An agreement to deliver to the purchaser, from time to time, liquors in parts of a quart as he should call for them, with an engagement on his part to take, in the whole, a quart in quantity, and an engagement on the part of the seller not to exact payment until that quantity should be received, constitutes the seller a retailer by the small measure. Kirkham, 23 (1 Ire.), 385.

Defendant received at his home and place of business, in this state, in a territory within which the sale of whiskey is prohibited, an order from a person living in another state for a certain quantity of whiskey at an agreed price, and in pursuance of such order delivered the whiskey at a railroad station, also within the prohibited territory, for shipment to the purchaser at his home in the other state: Held, that the transaction was a sale of whiskey within the prohibited territory, and the question of interstate commerce does not affect the guilt or innocence of the defendant. Groves, 121-632.

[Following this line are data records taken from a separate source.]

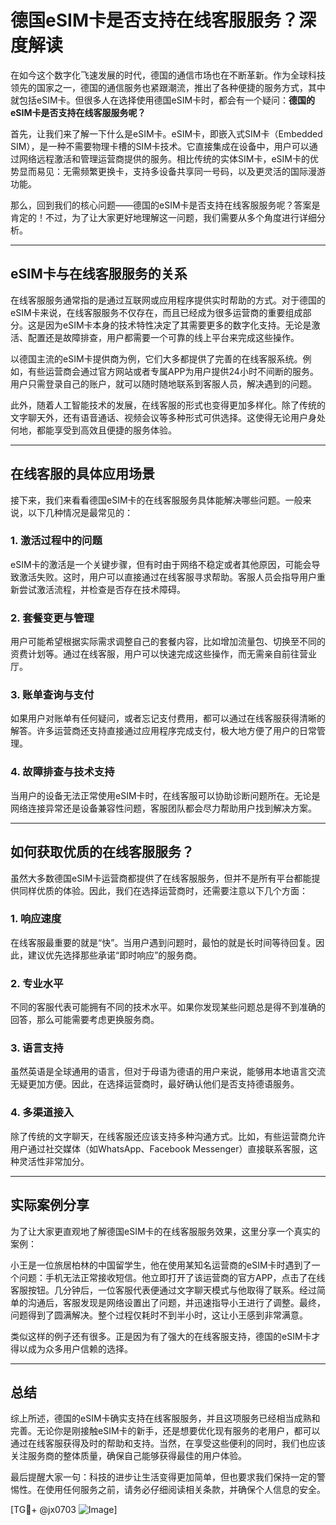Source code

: # 德国eSIM卡是否支持在线客服服务？深度解读

在如今这个数字化飞速发展的时代，德国的通信市场也在不断革新。作为全球科技领先的国家之一，德国的通信服务也紧跟潮流，推出了各种便捷的服务方式，其中就包括eSIM卡。但很多人在选择使用德国eSIM卡时，都会有一个疑问：**德国的eSIM卡是否支持在线客服服务呢？**

首先，让我们来了解一下什么是eSIM卡。eSIM卡，即嵌入式SIM卡（Embedded SIM），是一种不需要物理卡槽的SIM卡技术。它直接集成在设备中，用户可以通过网络远程激活和管理运营商提供的服务。相比传统的实体SIM卡，eSIM卡的优势显而易见：无需频繁更换卡，支持多设备共享同一号码，以及更灵活的国际漫游功能。

那么，回到我们的核心问题——德国的eSIM卡是否支持在线客服服务呢？答案是肯定的！不过，为了让大家更好地理解这一问题，我们需要从多个角度进行详细分析。

---

## eSIM卡与在线客服服务的关系

在线客服服务通常指的是通过互联网或应用程序提供实时帮助的方式。对于德国的eSIM卡来说，在线客服服务不仅存在，而且已经成为很多运营商的重要组成部分。这是因为eSIM卡本身的技术特性决定了其需要更多的数字化支持。无论是激活、配置还是故障排查，用户都需要一个可靠的线上平台来完成这些操作。

以德国主流的eSIM卡提供商为例，它们大多都提供了完善的在线客服系统。例如，有些运营商会通过官方网站或者专属APP为用户提供24小时不间断的服务。用户只需登录自己的账户，就可以随时随地联系到客服人员，解决遇到的问题。

此外，随着人工智能技术的发展，在线客服的形式也变得更加多样化。除了传统的文字聊天外，还有语音通话、视频会议等多种形式可供选择。这使得无论用户身处何地，都能享受到高效且便捷的服务体验。

---

## 在线客服的具体应用场景

接下来，我们来看看德国eSIM卡的在线客服服务具体能解决哪些问题。一般来说，以下几种情况是最常见的：

### 1. **激活过程中的问题**
   eSIM卡的激活是一个关键步骤，但有时由于网络不稳定或者其他原因，可能会导致激活失败。这时，用户可以直接通过在线客服寻求帮助。客服人员会指导用户重新尝试激活流程，并检查是否存在技术障碍。

### 2. **套餐变更与管理**
   用户可能希望根据实际需求调整自己的套餐内容，比如增加流量包、切换至不同的资费计划等。通过在线客服，用户可以快速完成这些操作，而无需亲自前往营业厅。

### 3. **账单查询与支付**
   如果用户对账单有任何疑问，或者忘记支付费用，都可以通过在线客服获得清晰的解答。许多运营商还支持直接通过应用程序完成支付，极大地方便了用户的日常管理。

### 4. **故障排查与技术支持**
   当用户的设备无法正常使用eSIM卡时，在线客服可以协助诊断问题所在。无论是网络连接异常还是设备兼容性问题，客服团队都会尽力帮助用户找到解决方案。

---

## 如何获取优质的在线客服服务？

虽然大多数德国eSIM卡运营商都提供了在线客服服务，但并不是所有平台都能提供同样优质的体验。因此，我们在选择运营商时，还需要注意以下几个方面：

### 1. **响应速度**
   在线客服最重要的就是“快”。当用户遇到问题时，最怕的就是长时间等待回复。因此，建议优先选择那些承诺“即时响应”的服务商。

### 2. **专业水平**
   不同的客服代表可能拥有不同的技术水平。如果你发现某些问题总是得不到准确的回答，那么可能需要考虑更换服务商。

### 3. **语言支持**
   虽然英语是全球通用的语言，但对于母语为德语的用户来说，能够用本地语言交流无疑更加方便。因此，在选择运营商时，最好确认他们是否支持德语服务。

### 4. **多渠道接入**
   除了传统的文字聊天，在线客服还应该支持多种沟通方式。比如，有些运营商允许用户通过社交媒体（如WhatsApp、Facebook Messenger）直接联系客服，这种灵活性非常加分。

---

## 实际案例分享

为了让大家更直观地了解德国eSIM卡的在线客服服务效果，这里分享一个真实的案例：

小王是一位旅居柏林的中国留学生，他在使用某知名运营商的eSIM卡时遇到了一个问题：手机无法正常接收短信。他立即打开了该运营商的官方APP，点击了在线客服按钮。几分钟后，一位客服代表便通过文字聊天模式与他取得了联系。经过简单的沟通后，客服发现是网络设置出了问题，并迅速指导小王进行了调整。最终，问题得到了圆满解决。整个过程仅耗时不到半小时，这让小王感到非常满意。

类似这样的例子还有很多。正是因为有了强大的在线客服支持，德国的eSIM卡才得以成为众多用户信赖的选择。

---

## 总结

综上所述，德国的eSIM卡确实支持在线客服服务，并且这项服务已经相当成熟和完善。无论你是刚接触eSIM卡的新手，还是想要优化现有服务的老用户，都可以通过在线客服获得及时的帮助和支持。当然，在享受这些便利的同时，我们也应该关注服务商的整体质量，确保自己能够获得最佳的用户体验。

最后提醒大家一句：科技的进步让生活变得更加简单，但也要求我们保持一定的警惕性。在使用任何服务之前，请务必仔细阅读相关条款，并确保个人信息的安全。

[TG💪+ @jx0703 ![Image](https://github.com/user-attachments/assets/dbca1d08-cadb-493c-b0ec-ad6f7a83f270)]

A liquor dealer is criminally responsible for the unlawful sale by his agent of liquors to minors, though such sale may have been against his instructions and without his knowledge. Kittelle, 110-560.

TRICK-DEVICE.-A witness testified that he applied to defendant for liquor; that defendant said he could not get it unless he had a bottle: witness gave him a bottle and a small sum of money, and defendant went off, and in a short while returned with a bottle of whiskey, and said he

charged a small sum for getting it, which was paid: Held, error to charge that if the jury believed the evidence defendant was guilty, without further telling them to consider the bona fides of the transaction. Taylor, 89-577.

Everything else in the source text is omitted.